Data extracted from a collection
▬▬▬

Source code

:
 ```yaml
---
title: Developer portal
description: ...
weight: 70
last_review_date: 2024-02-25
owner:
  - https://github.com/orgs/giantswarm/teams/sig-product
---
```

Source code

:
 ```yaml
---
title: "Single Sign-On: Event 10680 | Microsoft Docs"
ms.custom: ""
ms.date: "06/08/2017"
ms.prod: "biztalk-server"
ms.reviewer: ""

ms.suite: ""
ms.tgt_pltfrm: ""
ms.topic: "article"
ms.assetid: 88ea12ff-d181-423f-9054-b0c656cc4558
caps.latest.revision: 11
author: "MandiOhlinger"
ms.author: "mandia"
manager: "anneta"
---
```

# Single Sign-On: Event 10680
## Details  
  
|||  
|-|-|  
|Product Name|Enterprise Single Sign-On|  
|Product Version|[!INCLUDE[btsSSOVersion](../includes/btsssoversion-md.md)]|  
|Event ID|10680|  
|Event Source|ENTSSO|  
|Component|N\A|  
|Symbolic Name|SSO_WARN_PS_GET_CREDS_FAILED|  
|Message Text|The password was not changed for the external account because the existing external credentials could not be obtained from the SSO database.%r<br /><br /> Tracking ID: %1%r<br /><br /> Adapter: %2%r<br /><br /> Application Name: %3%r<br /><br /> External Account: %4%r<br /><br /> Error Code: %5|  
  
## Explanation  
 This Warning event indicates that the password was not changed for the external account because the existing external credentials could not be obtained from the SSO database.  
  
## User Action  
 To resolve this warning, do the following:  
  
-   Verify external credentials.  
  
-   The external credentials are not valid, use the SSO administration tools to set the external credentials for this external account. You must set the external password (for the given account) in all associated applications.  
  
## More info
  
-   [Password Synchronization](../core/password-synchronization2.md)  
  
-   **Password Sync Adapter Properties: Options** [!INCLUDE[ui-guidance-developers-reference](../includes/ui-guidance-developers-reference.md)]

▬▬▬

- **TASK INSTRUCTIONS**:
Print the records above exactly as they appear.

- **EXERCISE OUTPUT**:
Source code

:
 ```yaml
---
title: Developer portal
description: ...
weight: 70
last_review_date: 2024-02-25
owner:
  - https://github.com/orgs/giantswarm/teams/sig-product
---
```

Source code

:
 ```yaml
---
title: "Single Sign-On: Event 10680 | Microsoft Docs"
ms.custom: ""
ms.date: "06/08/2017"
ms.prod: "biztalk-server"
ms.reviewer: ""

ms.suite: ""
ms.tgt_pltfrm: ""
ms.topic: "article"
ms.assetid: 88ea12ff-d181-423f-9054-b0c656cc4558
caps.latest.revision: 11
author: "MandiOhlinger"
ms.author: "mandia"
manager: "anneta"
---
```

# Single Sign-On: Event 10680
## Details  
  
|||  
|-|-|  
|Product Name|Enterprise Single Sign-On|  
|Product Version|[!INCLUDE[btsSSOVersion](../includes/btsssoversion-md.md)]|  
|Event ID|10680|  
|Event Source|ENTSSO|  
|Component|N\A|  
|Symbolic Name|SSO_WARN_PS_GET_CREDS_FAILED|  
|Message Text|The password was not changed for the external account because the existing external credentials could not be obtained from the SSO database.%r<br /><br /> Tracking ID: %1%r<br /><br /> Adapter: %2%r<br /><br /> Application Name: %3%r<br /><br /> External Account: %4%r<br /><br /> Error Code: %5|  
  
## Explanation  
 This Warning event indicates that the password was not changed for the external account because the existing external credentials could not be obtained from the SSO database.  
  
## User Action  
 To resolve this warning, do the following:  
  
-   Verify external credentials.  
  
-   The external credentials are not valid, use the SSO administration tools to set the external credentials for this external account. You must set the external password (for the given account) in all associated applications.  
  
## More info
  
-   [Password Synchronization](../core/password-synchronization2.md)  
  
-   **Password Sync Adapter Properties: Options** [!INCLUDE[ui-guidance-developers-reference](../includes/ui-guidance-developers-reference.md)]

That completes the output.